Part of the magic of America lies in its having remained religious while Europe went secularist; patriotic when other countries blushed to fly their flags; freely enterprising when others were being strangled in protective red tape. Not perfect, no; making disastrous mistakes, yes. But still a country that could send a chill of excitement up the spine of distant admirers by having currency stamped with In God We Trust, a president who could say, God bless America!, the Ten Commandments displayed in courthouses, and, amazingly, a National Day of Prayer. (Note that none of these things excludes any of the three great religions.)

Increasingly, though, the United States seems in danger of collapsing into a featureless, secularist, socialist, European look-alike state where it’s political death to mention God and people can lose their jobs for wearing a Christian cross around their neck, volunteering to pray with a distressed client or expressing the conviction that homosexual behaviour is not good for one’s physical or moral health. It could, in short, become just another boring secular western country.

If that happens it will in no small measure be thanks to unelected officials like Wisconsin judge Barbara Crabb, who ruled last month that the National Day of Prayer was unconstitutional. It amounts, she said, to the government’s using its “authority to try to influence an individual’s decision whether and when to pray”, which violates the First Amendment’s alleged “separation of church and state”.

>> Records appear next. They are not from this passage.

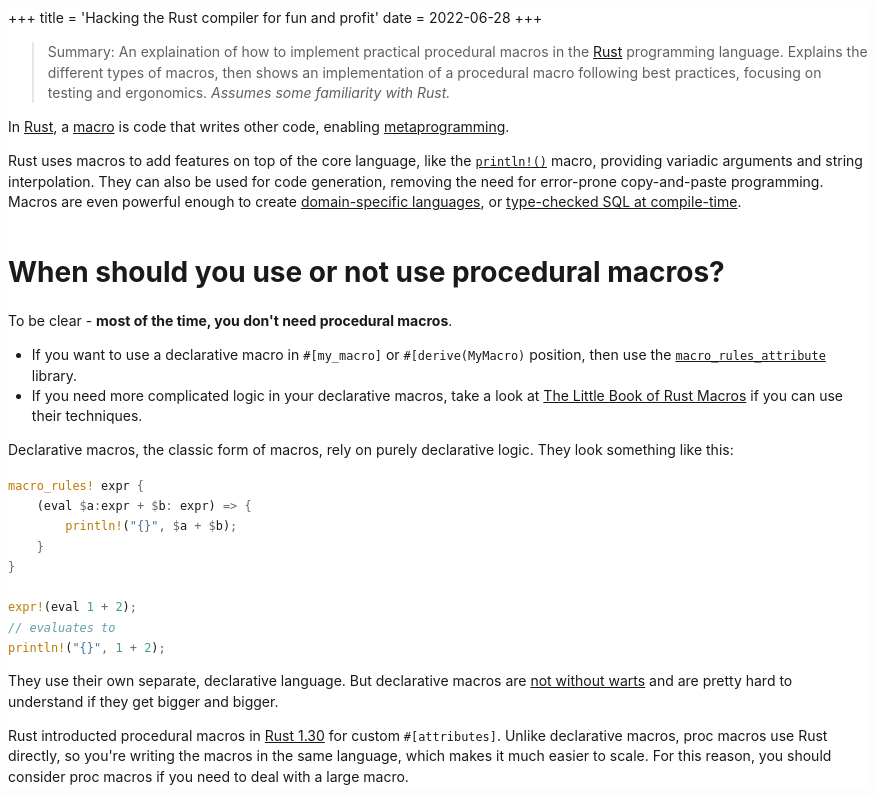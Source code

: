 +++
title = 'Hacking the Rust compiler for fun and profit'
date = 2022-06-28
+++

> Summary: An explaination of how to implement practical procedural macros in
> the [Rust][rust] programming language. Explains the
> different types of macros, then shows an
> implementation of a procedural macro following best practices, focusing
> on testing and ergonomics.
> *Assumes some familiarity with Rust.*

In [Rust][rust], a [macro][macros] is code that writes other code, enabling
[metaprogramming][metaprogramming].

Rust uses macros to add features on top of the core language, like
the [`println!()`][print] macro, providing variadic arguments and string
interpolation. They can also be used for code generation,
removing the need for error-prone copy-and-paste programming. Macros are even
powerful enough to create [domain-specific languages][dsl], or [type-checked
SQL at compile-time](https://github.com/launchbadge/sqlx).

# When should you use or not use procedural macros?

To be clear - **most of the time, you don't need procedural macros**.
- If you want to use a declarative macro in `#[my_macro]` or `#[derive(MyMacro)`
position, then use the [`macro_rules_attribute`][macrorulesattr] library.
- If you need more complicated logic in your declarative macros, take a look at
[The Little Book of Rust Macros][macrobook] if you can use their techniques.

Declarative macros, the classic form of macros, rely on purely declarative
logic. They look something like this:

```rust
macro_rules! expr {
    (eval $a:expr + $b: expr) => {
        println!("{}", $a + $b);
    }
}

expr!(eval 1 + 2);
// evaluates to
println!("{}", 1 + 2);
```

They use their own separate, declarative language. But declarative macros are
[not without warts][3] and are pretty hard to understand if they get bigger and
bigger.

Rust introducted procedural macros in [Rust
1.30][1] for custom `#[attributes]`. Unlike declarative macros,
proc macros use Rust directly, so you're writing the macros in the same
language, which makes it much easier to scale. For this reason, you should
consider proc macros if you need to deal with a large macro.


[rust]: https://www.rust-lang.org/
[macros]: https://doc.rust-lang.org/book/ch19-06-macros.html
[metaprogramming]: https://en.wikipedia.org/wiki/Metaprogramming
[print]: https://doc.rust-lang.org/std/macro.println.html
[dsl]: https://github.com/victorporof/rsx
[macro_rules]: https://doc.rust-lang.org/rust-by-example/macros.html
[rbe]: https://doc.rust-lang.org/rust-by-example/macros.html
[workspace]: https://doc.rust-lang.org/book/ch14-03-cargo-workspaces.html
[macrorulesattr]: https://docs.rs/macro_rules_attribute/latest/macro_rules_attribute/
[macrobook]: https://veykril.github.io/tlborm/introduction.html
[1]: https://blog.rust-lang.org/2018/10/25/Rust-1.30.0.html
[2]: https://docs.rs/syn/latest/syn/
[3]: https://veykril.github.io/tlborm/decl-macros/minutiae.html
[4]: http://bazelbuild.github.io/rules_rust/defs.html#rust_proc_macro
[5]: https://gn.googlesource.com/gn/+/main/docs/reference.md#func_rust_proc_macro
[6]: https://docs.rs/syn/latest/syn/parse/index.html
[7]: https://docs.rs/syn/latest/syn/fn.parse2.html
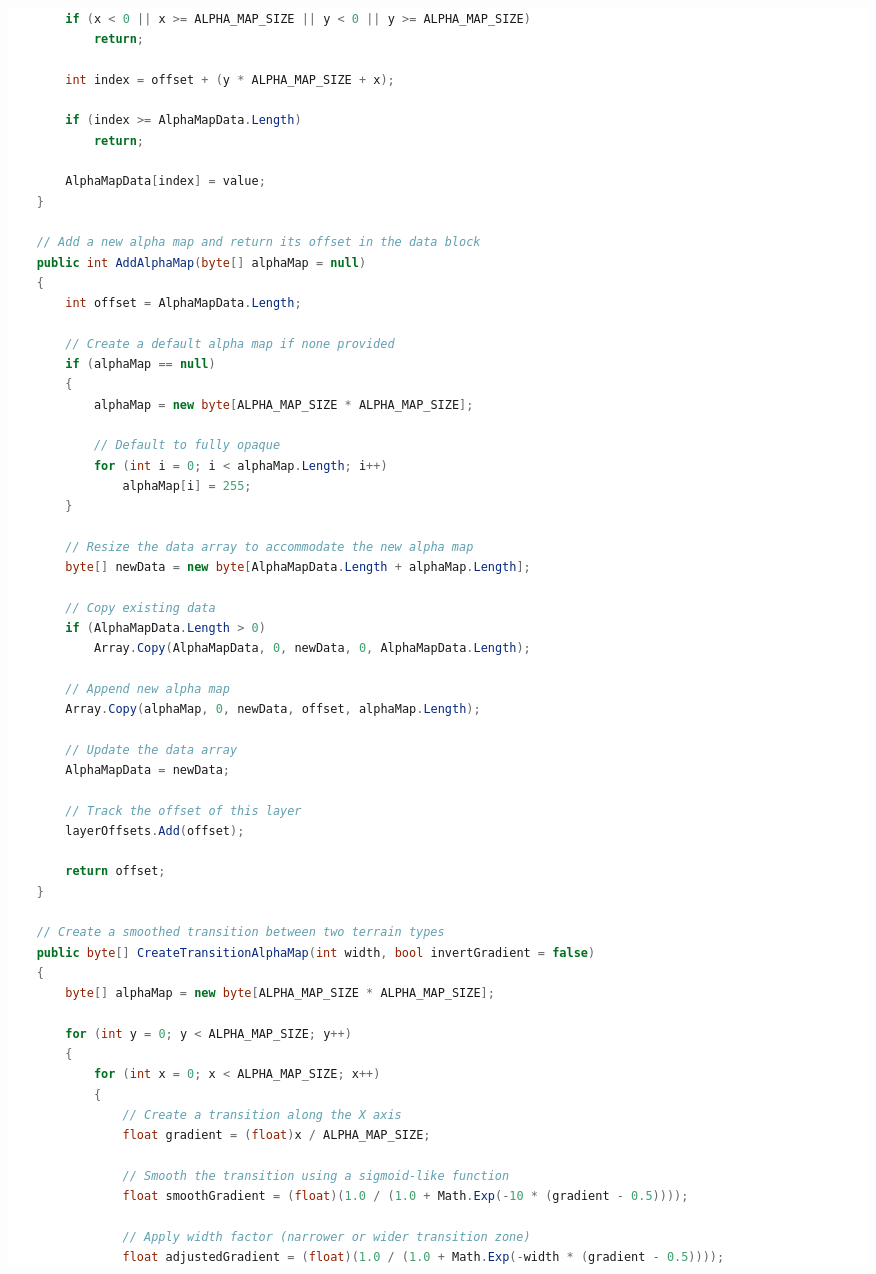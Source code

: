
 ```csharp
        if (x < 0 || x >= ALPHA_MAP_SIZE || y < 0 || y >= ALPHA_MAP_SIZE)
            return;
            
        int index = offset + (y * ALPHA_MAP_SIZE + x);
        
        if (index >= AlphaMapData.Length)
            return;
            
        AlphaMapData[index] = value;
    }
    
    // Add a new alpha map and return its offset in the data block
    public int AddAlphaMap(byte[] alphaMap = null)
    {
        int offset = AlphaMapData.Length;
        
        // Create a default alpha map if none provided
        if (alphaMap == null)
        {
            alphaMap = new byte[ALPHA_MAP_SIZE * ALPHA_MAP_SIZE];
            
            // Default to fully opaque
            for (int i = 0; i < alphaMap.Length; i++)
                alphaMap[i] = 255;
        }
        
        // Resize the data array to accommodate the new alpha map
        byte[] newData = new byte[AlphaMapData.Length + alphaMap.Length];
        
        // Copy existing data
        if (AlphaMapData.Length > 0)
            Array.Copy(AlphaMapData, 0, newData, 0, AlphaMapData.Length);
            
        // Append new alpha map
        Array.Copy(alphaMap, 0, newData, offset, alphaMap.Length);
        
        // Update the data array
        AlphaMapData = newData;
        
        // Track the offset of this layer
        layerOffsets.Add(offset);
        
        return offset;
    }
    
    // Create a smoothed transition between two terrain types
    public byte[] CreateTransitionAlphaMap(int width, bool invertGradient = false)
    {
        byte[] alphaMap = new byte[ALPHA_MAP_SIZE * ALPHA_MAP_SIZE];
        
        for (int y = 0; y < ALPHA_MAP_SIZE; y++)
        {
            for (int x = 0; x < ALPHA_MAP_SIZE; x++)
            {
                // Create a transition along the X axis
                float gradient = (float)x / ALPHA_MAP_SIZE;
                
                // Smooth the transition using a sigmoid-like function
                float smoothGradient = (float)(1.0 / (1.0 + Math.Exp(-10 * (gradient - 0.5))));
                
                // Apply width factor (narrower or wider transition zone)
                float adjustedGradient = (float)(1.0 / (1.0 + Math.Exp(-width * (gradient - 0.5))));
```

President Obama, recognising that this is not a winner, went ahead anyway and issued  proclamation last Friday while his Justice Department appeals the judge’s ruling. “Prayer has been a sustaining way for many Americans of diverse faiths to express their most cherished beliefs, and thus we have long deemed it fitting and proper to publicly recognize the importance of prayer on this day across the Nation,” Obama said in the proclamation.

So it happens that a custom inaugurated by Congress in 1952 and that does not seem to have bothered anyone much since is suddenly under threat because a bunch of unhappy atheists and agnostics went whining to the judge that their feelings were hurt by the call to prayer and thanksgiving. It made them feel like outsiders on the day, they said. The “psychological harm” they suffered gave them standing before the court, she said.

How pathetic. The Freedom From Religion Foundation crowd have made themselves outsiders for reasons of their own (the leaders have an abortion agenda as well) and really it is up to them to make their own fun. They could go on the internet and watch Christopher Hitchens videos all day or re-read his books.

The fact is that the vast majority of Americans are religious, even if only vaguely so. In a USA Today/Gallup poll of 1049 adults last weekend 92 per cent said there is a God and 83 per cent believe this God answers prayers. But perhaps they think a national day of prayer is taking things too far? Nope: of a group of 500 people, 57 per cent favoured the custom, 38 per cent said it didn’t worry them, and only 4.5 per cent opposed it. In another group of 500, 62 per cent went so far as to say that a major goal of the day should be to promote Christian prayer.

All right; so religious faith is now quite diluted amongst the younger generations, many of whom belong to the church of “whatever” — that is, no church/synagogue/mosque at all. But America has withstood the inroads of secularism and relativism much better than Europe and the other Anglo nations, and this has kept it vigorous and interesting. Many of us in the other nations have looked on with envy as Christian and other religious Americans have fought strongly and effectively for respect for unborn life, for marriage and for sexual restraint among young people.

A friend in the US argues that if the media did a better job of portraying the religious and moral seriousness behind these debates, Bin Laden and his mates might have thought twice about getting into a scrape with the American “paper tiger” back in 2001. “They don’t understand Thanksgiving, or prayer before football, or Easter Sunday because the press hides it all from them.”

If the anti-religionists have their way — which, it seems, the judiciary, the press and Congress between them could achieve — they will make America as boring as Britain, or Canada, or New Zealand, where all it is safe to talk about in public is climate change, obesity and the cost of politicians’ perks, and where political leaders would rather die than ask God to bless their country in public.

Today is a good day to pray that God will bless America with more, not less, religious faith and the courage to express it as a nation, no matter how loudly some people complain of their hurt feelings.

Carolyn Moynihan is deputy editor of MercatorNet. She writes from Auckland, New Zealand.